« Down the West Coast » entraîne Moon Construction Kit dans une échappée sunshine-psych où guitares acoustiques, bois jazzy et harmonies chorales donnent au désir d’ailleurs les couleurs d’un crépuscule qui refuse de finir.
La côte ouest commence parfois très loin de l’océan.
Elle peut naître dans un studio à Lausanne, au détour d’une guitare chauffée par une lumière imaginaire, puis s’étendre jusqu’à faire disparaître les murs. Olivier Cornu construit « Down the West Coast » comme on assemble le souvenir d’un voyage que l’on n’est pas certain d’avoir vécu : quelques images surexposées, une route, du vent et cette nostalgie curieuse qui précède parfois même le départ.
Le morceau ne cherche pas à reproduire servilement la Californie musicale de la fin des années 1960. Il en récupère plutôt la science de l’arrangement, cette manière de faire tenir l’insouciance apparente et la sophistication dans une même chanson. La référence aux Beach Boys de la période 1967–1971 se lit dans les harmonies lumineuses, mais aussi dans ce léger trouble qui empêche le soleil de devenir une simple carte postale.
Les premières secondes installent un paysage encore flou. Les guitares semblent venir de loin, les flûtes passent comme un courant d’air et les synthétiseurs ajoutent des reflets presque liquides. La percussion reste précise sans alourdir le mouvement. Plutôt que de lancer immédiatement la chanson sur l’autoroute, Moon Construction Kit laisse d’abord le moteur tourner, le temps que le décor prenne forme autour de lui.
La voix arrive dans cet espace avec une douceur familière, entourée d’harmonies soigneusement placées. Olivier Cornu ne traite pas les chœurs comme un simple embellissement rétro. Ils deviennent l’architecture émotionnelle du morceau, élargissant chaque phrase jusqu’à lui donner une profondeur presque collective. L’impression est celle d’une voix solitaire accompagnée par toutes les versions d’elle-même qui auraient déjà emprunté cette route.
Les bois constituent l’une des singularités les plus séduisantes de « Down the West Coast ». Leur couleur inspirée des années 1950 introduit une élégance légèrement jazzy au milieu du psych-folk. Ils racontent autant qu’ils décorent : un mouvement de flûte peut suggérer un virage, une apparition dans le paysage ou le retour soudain d’un souvenir que l’on croyait laissé plusieurs kilomètres derrière soi.
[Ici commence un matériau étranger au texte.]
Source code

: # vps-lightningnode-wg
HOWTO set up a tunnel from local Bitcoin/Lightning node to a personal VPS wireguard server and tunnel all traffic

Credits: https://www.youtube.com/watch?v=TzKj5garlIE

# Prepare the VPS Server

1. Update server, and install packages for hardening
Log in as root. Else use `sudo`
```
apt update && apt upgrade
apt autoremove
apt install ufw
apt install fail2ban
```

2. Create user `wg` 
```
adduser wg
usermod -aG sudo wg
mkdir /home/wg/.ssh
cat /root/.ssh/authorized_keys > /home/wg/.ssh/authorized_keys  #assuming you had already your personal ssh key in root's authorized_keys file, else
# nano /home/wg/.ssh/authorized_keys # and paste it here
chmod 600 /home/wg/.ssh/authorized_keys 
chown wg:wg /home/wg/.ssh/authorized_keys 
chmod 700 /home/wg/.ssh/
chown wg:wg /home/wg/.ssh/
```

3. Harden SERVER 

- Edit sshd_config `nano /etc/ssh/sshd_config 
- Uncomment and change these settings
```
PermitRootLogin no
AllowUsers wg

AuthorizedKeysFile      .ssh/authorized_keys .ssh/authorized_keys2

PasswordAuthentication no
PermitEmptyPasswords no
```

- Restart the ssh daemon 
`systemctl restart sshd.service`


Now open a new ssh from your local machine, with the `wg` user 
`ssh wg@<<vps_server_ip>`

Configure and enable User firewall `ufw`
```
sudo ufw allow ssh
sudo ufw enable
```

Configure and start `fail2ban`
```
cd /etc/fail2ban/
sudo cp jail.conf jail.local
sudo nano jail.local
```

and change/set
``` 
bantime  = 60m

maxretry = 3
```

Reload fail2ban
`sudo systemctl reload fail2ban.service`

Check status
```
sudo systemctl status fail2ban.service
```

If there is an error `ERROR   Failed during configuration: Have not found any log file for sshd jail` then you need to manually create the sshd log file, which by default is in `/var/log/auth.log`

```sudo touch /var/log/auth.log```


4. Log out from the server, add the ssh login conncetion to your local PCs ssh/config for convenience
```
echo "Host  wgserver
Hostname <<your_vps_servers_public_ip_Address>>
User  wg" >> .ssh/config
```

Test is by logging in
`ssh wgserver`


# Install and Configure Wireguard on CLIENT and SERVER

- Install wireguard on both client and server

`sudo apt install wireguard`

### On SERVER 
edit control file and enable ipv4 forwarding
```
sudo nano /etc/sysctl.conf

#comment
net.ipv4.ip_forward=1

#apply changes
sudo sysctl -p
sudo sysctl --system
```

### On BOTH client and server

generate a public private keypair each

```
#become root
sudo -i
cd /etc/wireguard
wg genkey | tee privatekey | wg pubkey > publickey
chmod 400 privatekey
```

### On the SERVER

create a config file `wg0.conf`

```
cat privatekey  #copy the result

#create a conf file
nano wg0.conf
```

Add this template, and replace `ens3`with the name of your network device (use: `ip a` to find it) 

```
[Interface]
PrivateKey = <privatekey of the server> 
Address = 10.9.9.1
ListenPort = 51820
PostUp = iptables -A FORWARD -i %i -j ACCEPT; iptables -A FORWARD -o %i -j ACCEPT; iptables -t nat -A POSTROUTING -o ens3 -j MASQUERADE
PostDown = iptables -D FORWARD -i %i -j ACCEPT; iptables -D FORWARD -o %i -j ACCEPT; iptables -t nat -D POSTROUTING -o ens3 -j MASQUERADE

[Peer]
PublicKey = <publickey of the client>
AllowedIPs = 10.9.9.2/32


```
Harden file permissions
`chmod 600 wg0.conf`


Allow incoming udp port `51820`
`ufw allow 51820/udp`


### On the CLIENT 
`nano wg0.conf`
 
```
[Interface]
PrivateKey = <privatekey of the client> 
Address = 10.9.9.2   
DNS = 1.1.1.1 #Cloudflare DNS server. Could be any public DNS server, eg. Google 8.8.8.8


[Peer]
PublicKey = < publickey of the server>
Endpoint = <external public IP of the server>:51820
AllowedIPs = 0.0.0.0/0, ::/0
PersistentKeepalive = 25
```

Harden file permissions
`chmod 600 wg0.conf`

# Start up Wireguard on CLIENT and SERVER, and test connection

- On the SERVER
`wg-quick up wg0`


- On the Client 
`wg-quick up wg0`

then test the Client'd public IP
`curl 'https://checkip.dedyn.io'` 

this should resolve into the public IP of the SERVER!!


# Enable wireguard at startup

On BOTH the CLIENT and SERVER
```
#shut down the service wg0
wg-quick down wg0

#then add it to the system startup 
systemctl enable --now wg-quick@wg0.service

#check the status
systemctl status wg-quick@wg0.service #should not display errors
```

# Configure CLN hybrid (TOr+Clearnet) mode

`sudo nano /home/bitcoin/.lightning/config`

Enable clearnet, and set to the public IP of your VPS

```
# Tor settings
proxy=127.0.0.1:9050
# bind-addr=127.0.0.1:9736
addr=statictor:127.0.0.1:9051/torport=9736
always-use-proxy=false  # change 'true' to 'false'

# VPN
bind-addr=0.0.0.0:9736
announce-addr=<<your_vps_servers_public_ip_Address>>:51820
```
Cette attention portée aux arrangements révèle la véritable nature du projet. Moon Construction Kit porte bien son nom : chaque chanson ressemble à un dispositif à monter soi-même, composé de pièces anciennes réassemblées selon une logique contemporaine. La chaleur analogique, les guitares organiques et les harmonies baroques n’ont rien d’un refuge nostalgique. Olivier Cornu les utilise pour construire une pop actuelle qui préfère la patience et le relief à l’efficacité standardisée.
Le refrain répété installe progressivement une forme d’hypnose. Les mots deviennent presque secondaires face à leur manière de revenir, comme ces lignes blanches qui défilent sous les phares lors d’un long trajet. La mélodie accroche immédiatement, mais le morceau ne se contente pas de cette facilité. Chaque passage ajoute une couche, un timbre ou une tension supplémentaire.
L’arrangement gagne alors en volume jusqu’à former une vague. Les harmonies s’épaississent, le chœur ouvre le ciel et l’instrumentation semble descendre sur le mix en une masse scintillante. La sensation reste euphorique, mais jamais totalement innocente. Sous la beauté se maintient ce sentiment de manque annoncé par le morceau : on roule peut-être vers quelque chose, ou simplement pour retarder le moment où il faudra revenir.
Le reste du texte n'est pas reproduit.